I know the Osram 64663 can be overdriven to over 40v before BANG!!

But would the same apply for the Phillips 23177-9 (EVD) 400w 16600lm lamp?

Has anyone done tests on this one? I want to overdrive it @ 39v.:huh:


Thanks. :thumbsup:


----------



## petrev (Jun 12, 2008)

Hi

How To Convert - H2 to Kiu Socket for large Bi-Pins fitted into a Thor 12MCP

Hyper Thor 400W 400W Osram 64663 12xA123

64663 fitted into an old Big-Beam lantern

Hyper Sleeper Big-Beam

Comparisons

Some Comparison Beam-Shots (note: Hyper Thor has Cibie Turini Apollo mirror fitted)


The Original

JetskiMark's Original HyperBlitz

Cheers
Pete

Note: Osram will fit in both the Hyper Thor and Hyper Sleeper - Philips EVD will only fit Hyper Thor as Philips has slightly wider crimp area of bulb.


----------



## Flashanator (Jun 12, 2008)

the 400w in h4 is Gold. 

But I will be using the Blitz light.


EDIT: Oh dam i just brought some phillips thinking they would fit in the blitz. :shakehead

Oh well have to get the Osrams

EDIT #2 High wattage Incans are so fun to have. Cant wait to get the blitz going.


----------



## petrev (Jun 12, 2008)

Flashanator 500mW said:


> the 400w in h4 is Gold.
> 
> But I will be using the Blitz light.
> 
> ...



Hi Flash

Philips may well fit in the Blitz just wont fit in my Sleeper Mod.

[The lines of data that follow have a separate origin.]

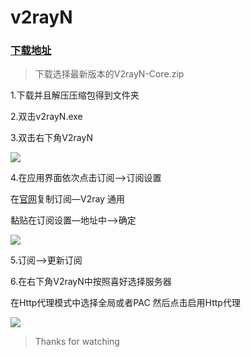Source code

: # v2rayN

### [下载地址](https://github.com/2dust/v2rayN/releases%20)

> 下载选择最新版本的V2rayN-Core.zip

1.下载并且解压压缩包得到文件夹

2.双击v2rayN.exe

3.双击右下角V2rayN

![](https://i2.wmcdn.net/2019/10/22/hKKtQu9p.png)

4.在应用界面依次点击订阅——&gt;订阅设置

在[官网](ytoo.ch)复制订阅—V2ray 通用

黏贴在订阅设置—地址中——&gt;确定

![](https://i2.wmcdn.net/2019/10/22/ho0UwX5B.png)

5.订阅——&gt;更新订阅

6.在右下角V2rayN中按照喜好选择服务器

在Http代理模式中选择全局或者PAC 然后点击启用Http代理



![](https://i2.wmcdn.net/2019/10/22/oP7oWvl1.png)

> Thanks for watching

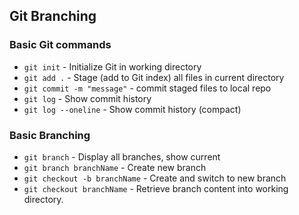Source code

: ## Git Branching

### Basic Git commands
* `git init` - Initialize Git in working directory
* `git add .` - Stage (add to Git index) all files in current directory
* `git commit -m "message"` - commit staged files to local repo
* `git log` - Show commit history
* `git log --oneline` - Show commit history (compact)

### Basic Branching
* `git branch` - Display all branches, show current
* `git branch branchName` - Create new branch
* `git checkout -b branchName` - Create and switch to new branch
* `git checkout branchName` - Retrieve branch content into working directory.
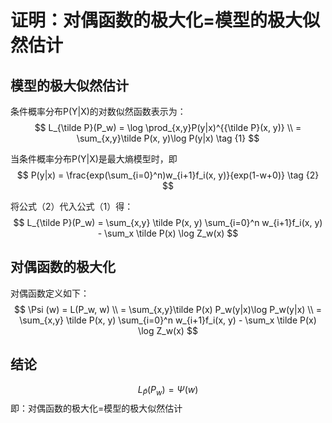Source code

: # 证明：对偶函数的极大化=模型的极大似然估计

## 模型的极大似然估计

条件概率分布P(Y|X)的对数似然函数表示为：  
$$
L_{\tilde P}(P_w) = \log \prod_{x,y}P(y|x)^{{\tilde P}(x, y)} \\
= \sum_{x,y}\tilde P(x, y)\log P(y|x) \tag {1}
$$

当条件概率分布P(Y|X)是最大熵模型时，即  
$$
P(y|x) = \frac{exp(\sum_{i=0}^n)w_{i+1}f_i(x, y)}{exp(1-w+0)} \tag {2}
$$

将公式（2）代入公式（1）得：  
$$
L_{\tilde P}(P_w) = \sum_{x,y} \tilde P(x, y) \sum_{i=0}^n w_{i+1}f_i(x, y) - \sum_x \tilde P(x) \log Z_w(x)
$$

## 对偶函数的极大化

对偶函数定义如下：  
$$
\Psi (w) =  L(P_w, w) \\
= \sum_{x,y}\tilde P(x) P_w(y|x)\log P_w(y|x) \\
= \sum_{x,y} \tilde P(x, y) \sum_{i=0}^n w_{i+1}f_i(x, y) - \sum_x \tilde P(x) \log Z_w(x)
$$

## 结论

$$
L_{\tilde P}(P_w) = \Psi (w)
$$
即：对偶函数的极大化=模型的极大似然估计
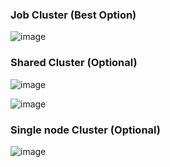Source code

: ### Job Cluster (Best Option)

![image](https://github.com/user-attachments/assets/a2cb8ae8-620a-43f0-ad2b-ddb8024d2274)


### Shared Cluster (Optional)

![image](https://github.com/user-attachments/assets/cd080df8-fd4e-4270-8870-092ef5ef7053)

![image](https://github.com/user-attachments/assets/8f387bd0-858f-49d0-94c0-c7b40fc98e89)

### Single node Cluster (Optional)
![image](https://github.com/user-attachments/assets/031dcd4b-020d-414d-bc67-67c060ebeaab)
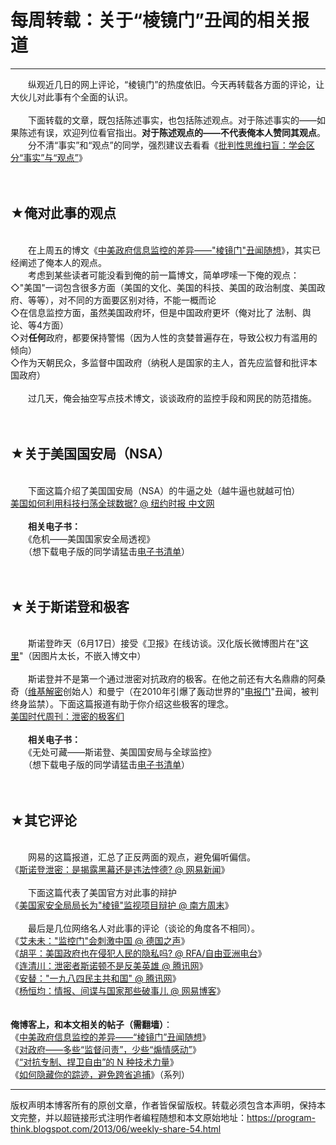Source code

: # 每周转载：关于“棱镜门”丑闻的相关报道 

-----

<div class="post-body entry-content">
　　纵观近几日的网上评论，“棱镜门”的热度依旧。今天再转载各方面的评论，让大伙儿对此事有个全面的认识。<br/>
<br/>
　　下面转载的文章，既包括陈述事实，也包括陈述观点。对于陈述事实的——如果陈述有误，欢迎列位看官指出。<b>对于陈述观点的——不代表俺本人赞同其观点</b>。<br/>
　　分不清“事实”和“观点”的同学，强烈建议去看看《<a href="../../2013/05/difference-between-fact-and-opinion.md">批判性思维扫盲：学会区分“事实”与“观点”</a>》<br/>
<a name="more"></a><br/>
<br/>
<h2>★俺对此事的观点</h2><br/>
　　在上周五的博文《<a href="../../2013/06/usa-vs-china.md">中美政府信息监控的差异——"棱镜门"丑闻随想</a>》，其实已经阐述了俺本人的观点。<br/>
　　考虑到某些读者可能没看到俺的前一篇博文，简单啰嗦一下俺的观点：<br/>
◇"美国"一词包含很多方面（美国的文化、美国的科技、美国的政治制度、美国政府、等等），对不同的方面要区别对待，不能一概而论<br/>
◇在信息监控方面，虽然美国政府坏，但是中国政府更坏（俺对比了 法制、舆论、等4方面）<br/>
◇对<b>任何</b>政府，都要保持警惕（因为人性的贪婪普遍存在，导致公权力有滥用的倾向）<br/>
◇作为天朝民众，多监督中国政府（纳税人是国家的主人，首先应监督和批评本国政府）<br/>
<br/>
　　过几天，俺会抽空写点技术博文，谈谈政府的监控手段和网民的防范措施。<br/>
<br/>
<br/>
<h2>★关于美国国安局（NSA）</h2><br/>
　　下面这篇介绍了美国国安局（NSA）的牛逼之处（越牛逼也就越可怕）<br/>
<a href="https://cn.nytimes.com/usa/20130613/c13nsa/" rel="nofollow" target="_blank">美国如何利用科技扫荡全球数据? @ 纽约时报 中文网</a><br/>
<br/>
　　<b>相关电子书：</b><br/>
　　《危机——美国国家安全局透视》<br/>
　　（想下载电子版的同学请猛击<a href="https://github.com/programthink/books" target="_blank">电子书清单</a>）<br/>
<br/>
<br/>
<h2>★关于斯诺登和极客</h2><br/>
　　斯诺登昨天（6月17日）接受《卫报》在线访谈。汉化版长微博图片在"<a href="https://chinadigitaltimes.net/chinese/files/2013/06/70e11e0fjw1e5rqaiu9v8j20jq4lzb29.jpg" rel="nofollow" target="_blank">这里</a>"（因图片太长，不嵌入博文中）<br/>
<br/>
　　斯诺登并不是第一个通过泄密对抗政府的极客。在他之前还有大名鼎鼎的阿桑奇（<a href="https://zh.wikipedia.org/wiki/%E7%BB%B4%E5%9F%BA%E8%A7%A3%E5%AF%86" rel="nofollow" target="_blank">维基解密</a>创始人）和曼宁（在2010年引爆了轰动世界的"<a href="https://zh.wikipedia.org/wiki/%E7%BB%B4%E5%9F%BA%E8%A7%A3%E5%AF%86%E6%B3%84%E9%9C%B2%E7%BE%8E%E5%9B%BD%E5%A4%96%E4%BA%A4%E7%94%B5%E6%8A%A5%E4%BA%8B%E4%BB%B6" rel="nofollow" target="_blank">电报门</a>"丑闻，被判终身监禁）。下面这篇报道有助于你介绍这些极客的理念。<br/>
<a href="http://news.china.com.cn/live/2013-06/17/content_20583041.htm" rel="nofollow" target="_blank">美国时代周刊：泄密的极客们</a><br/>
<br/>
　　<b>相关电子书：</b><br/>
　　《无处可藏——斯诺登、美国国安局与全球监控》<br/>
　　（想下载电子版的同学请猛击<a href="https://github.com/programthink/books" target="_blank">电子书清单</a>）<br/>
<br/>
<br/>
<h2>★其它评论</h2><br/>
　　网易的这篇报道，汇总了正反两面的观点，避免偏听偏信。<br/>
《<a href="http://view.163.com/special/reviews/snowden0614.html" rel="nofollow" target="_blank">斯诺登泄密：是揭露黑幕还是违法悖德? @ 网易新闻</a>》<br/>
<br/>
　　下面这篇代表了美国官方对此事的辩护<br/>
《<a href="http://www.infzm.com/content/91452" rel="nofollow" target="_blank">美国家安全局局长为"棱镜"监视项目辩护 @ 南方周末</a>》<br/>
<br/>
　　最后是几位网络名人对此事的评论（谈论的角度各不相同）。<br/>
《<a href="https://www.dw.com/a-16876173" rel="nofollow" target="_blank">艾未未："监控门"会刺激中国 @ 德国之声</a>》<br/>
《<a href="https://www.rfa.org/mandarin/pinglun/huping/yinsi-06172013150841.html" rel="nofollow" target="_blank">胡平：美国政府也在侵犯人民的隐私吗? @ RFA/自由亚洲电台</a>》<br/>
《<a href="http://dajia.qq.com/blog/218405017807604" rel="nofollow" target="_blank">连清川：泄密者斯诺顿不是反美英雄 @ 腾讯网</a>》<br/>
《<a href="http://dajia.qq.com/blog/285915032728842" rel="nofollow" target="_blank">安替："一九八四民主共和国" @ 腾讯网</a>》<br/>
《<a href="http://yanghengjunbk.blog.163.com/blog/static/4596419320135169532604/" rel="nofollow" target="_blank">杨恒均：情报、间谍与国家那些破事儿 @ 网易博客</a>》<br/>
<br/>
<br/>
<b>俺博客上，和本文相关的帖子（需翻墙）</b>：<br/>
《<a href="../../2013/06/usa-vs-china.md">中美政府信息监控的差异——“棱镜门”丑闻随想</a>》<br/>
《<a href="../../2013/04/more-supervision-less-thankfulness.md">对政府——多些“监督问责”，少些“煽情感动”</a>》<br/>
《<a href="../../2015/08/Technology-and-Freedom.md">“对抗专制、捍卫自由”的 N 种技术力量</a>》<br/>
《<a href="../../2010/04/howto-cover-your-tracks-0.md">如何隐藏你的踪迹，避免跨省追捕</a>》（系列）
</div>


------------------------------------------------

版权声明本博客所有的原创文章，作者皆保留版权。转载必须包含本声明，保持本文完整，并以超链接形式注明作者编程随想和本文原始地址：https://program-think.blogspot.com/2013/06/weekly-share-54.html
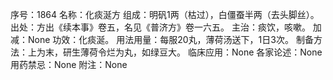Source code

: 序号：1864
名称：化痰涎方
组成：明矾1两（枯过），白僵蚕半两（去头脚丝）。
出处：方出《续本事》卷五，名见《普济方》卷一六五。
主治：痰饮，咳嗽。
加减：None
功效：化痰涎。
用法用量：每服20丸，薄荷汤送下，1日3次。
制备方法：上为末，研生薄荷令烂为丸，如绿豆大。
临床应用：None
各家论述：None
用药禁忌：None
附注：None
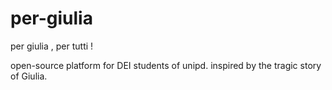 # per-giulia
per giulia , per tutti !

open-source platform for DEI students of unipd.
inspired by the tragic story of Giulia.

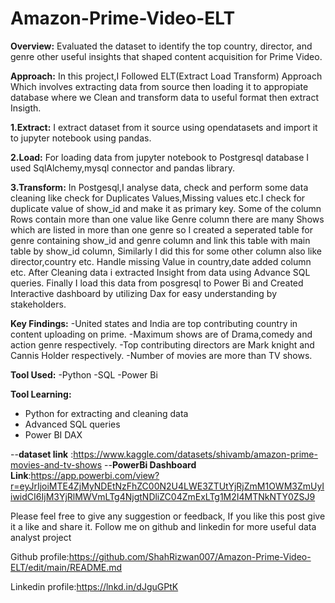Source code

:# Amazon-Prime-Video-ELT
**Overview:**
Evaluated the dataset to identify the top country, director, and genre other useful insights that shaped content acquisition for Prime Video.

**Approach:**
In this project,I Followed ELT(Extract Load Transform) Approach Which involves extracting data from source then loading it to appropiate database where we 
Clean and transform data to useful format then extract Insigth.

**1.Extract:**
I extract dataset from it source using opendatasets and import it to jupyter notebook using pandas.

**2.Load:**
For loading data from jupyter notebook to Postgresql database I used SqlAlchemy,mysql connector and pandas library.

**3.Transform:**
In Postgesql,I analyse data, check and perform some data cleaning like check for Duplicates Values,Missing values etc.I check for duplicate value of show_id and make it as primary key.
Some of the column Rows contain more than one value like Genre column there are many Shows which are listed in more than one genre so I created a seperated table for genre containing show_id and genre column and link this table with main table by show_id column, Similarly I did this for some other column also like director,country etc.
Handle missing Value in country,date added column etc.
After Cleaning data i extracted Insight from data using Advance SQL queries.
Finally I load this data from posgresql to Power Bi and Created Interactive dashboard by utilizing Dax for easy understanding by stakeholders.

**Key Findings:**
-United states and India are top contributing country in content uploading on prime.
-Maximum shows are of Drama,comedy and action genre respectively.
-Top contributing directors are Mark knight and Cannis Holder respectively.
-Number of movies are more than TV shows.

**Tool Used:**
-Python
-SQL
-Power Bi

**Tool Learning:**
- Python for extracting and cleaning data
- Advanced SQL queries
- Power BI DAX

--**dataset link** :https://www.kaggle.com/datasets/shivamb/amazon-prime-movies-and-tv-shows
--**PowerBi Dashboard Link**:https://app.powerbi.com/view?r=eyJrIjoiMTE4ZjMyNDEtNzFhZC00N2U4LWE3ZTUtYjRjZmM1OWM3ZmUyIiwidCI6IjM3YjRlMWVmLTg4NjgtNDliZC04ZmExLTg1M2I4MTNkNTY0ZSJ9

Please feel free to give any suggestion or feedback, If you like this post give it a like and share it.
Follow me on github and linkedin for more useful data analyst project

Github profile:https://github.com/ShahRizwan007/Amazon-Prime-Video-ELT/edit/main/README.md

Linkedin profile:https://lnkd.in/dJguGPtK
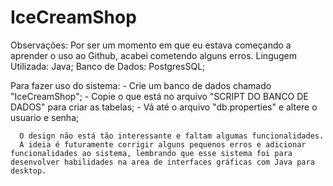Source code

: # IceCreamShop

  Observações: Por ser um momento em que eu estava começando a aprender o uso ao Github, acabei cometendo alguns erros.
  Lingugem Utilizada: Java;
  Banco de Dados: PostgresSQL;
  
  Para fazer uso do sistema: 
      - Crie um banco de dados chamado "IceCreamShop";
      - Copie o que está no arquivo "SCRIPT DO BANCO DE DADOS" para criar as tabelas;
      - Vá até o arquivo "db.properties" e altere o usuario e senha;
      
      O design não está tão interessante e faltam algumas funcionalidades.
      A ideia é futuramente corrigir alguns pequenos erros e adicionar funcionalidades ao sistema, lembrando que esse sistema foi para desenvolver habilidades na area de interfaces gráficas com Java para desktop.
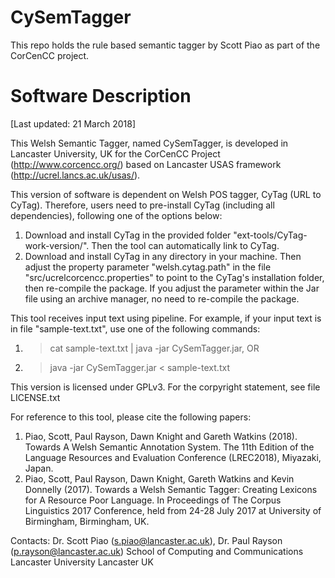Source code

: # CySemTagger
This repo holds the rule based semantic tagger by Scott Piao as part of the CorCenCC project.

# Software Description

[Last updated: 21 March 2018]

This Welsh Semantic Tagger, named CySemTagger, is developed in Lancaster University, UK for the CorCenCC Project (http://www.corcencc.org/) based on Lancaster USAS framework (http://ucrel.lancs.ac.uk/usas/).

This version of software is dependent on Welsh POS tagger, CyTag (URL to CyTag). Therefore, users need to pre-install CyTag (including all dependencies), following one of the options below:
1) Download and install CyTag in the provided folder "ext-tools/CyTag-work-version/". Then the tool can automatically link to CyTag.
2) Download and install CyTag in any directory in your machine. Then adjust the property parameter "welsh.cytag.path" in the file "src/ucrelcorcencc.properties" to point to the CyTag's installation folder, then re-compile the package. If you adjust the parameter within the Jar file using an archive manager, no need to re-compile the package.

This tool receives input text using pipeline. For example, if your input text is in file "sample-text.txt", use one of the following commands:
1) >cat sample-text.txt | java -jar CySemTagger.jar, OR
2) >java -jar CySemTagger.jar < sample-text.txt

This version is licensed under GPLv3. For the corpyright statement, see file LICENSE.txt

For reference to this tool, please cite the following papers:
1) Piao, Scott, Paul Rayson, Dawn Knight and Gareth Watkins (2018). Towards A Welsh Semantic Annotation System. The 11th Edition of the Language Resources and Evaluation Conference (LREC2018), Miyazaki, Japan. 
2) Piao, Scott, Paul Rayson, Dawn Knight, Gareth Watkins and Kevin Donnelly (2017). Towards a Welsh Semantic Tagger: Creating Lexicons for A Resource Poor Language. In Proceedings of The Corpus Linguistics 2017 Conference, held from 24-28 July 2017 at University of Birmingham, Birmingham, UK.

Contacts: Dr. Scott Piao (s.piao@lancaster.ac.uk), Dr. Paul Rayson (p.rayson@lancaster.ac.uk)
School of Computing and Communications
Lancaster University
Lancaster
UK
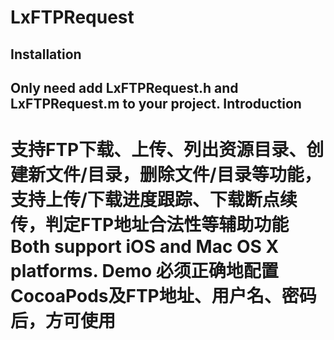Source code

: LxFTPRequest
============
Installation
------------
Only need add LxFTPRequest.h and LxFTPRequest.m to your project.
Introduction
------------
支持FTP下载、上传、列出资源目录、创建新文件/目录，删除文件/目录等功能，
支持上传/下载进度跟踪、下载断点续传，判定FTP地址合法性等辅助功能
Both support iOS and Mac OS X platforms.
Demo 必须正确地配置CocoaPods及FTP地址、用户名、密码后，方可使用
============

Sounds like even more fun coming your way 

Cheers
Pete

ps. If you get both these varients of the 400W bulb you can directly compare them and see if there is any real difference (the specs say there is a small difference but checking in the real world would be nice. Shame Lux hasn't managed to get round to any of the 400W bulbs yet !)


----------



## adamlau (Jun 12, 2008)

It was a real pleasure to handle JetskiMark's HyperBlitz a few week back. I can certainly imagine the fun you 400W owners are having  .


----------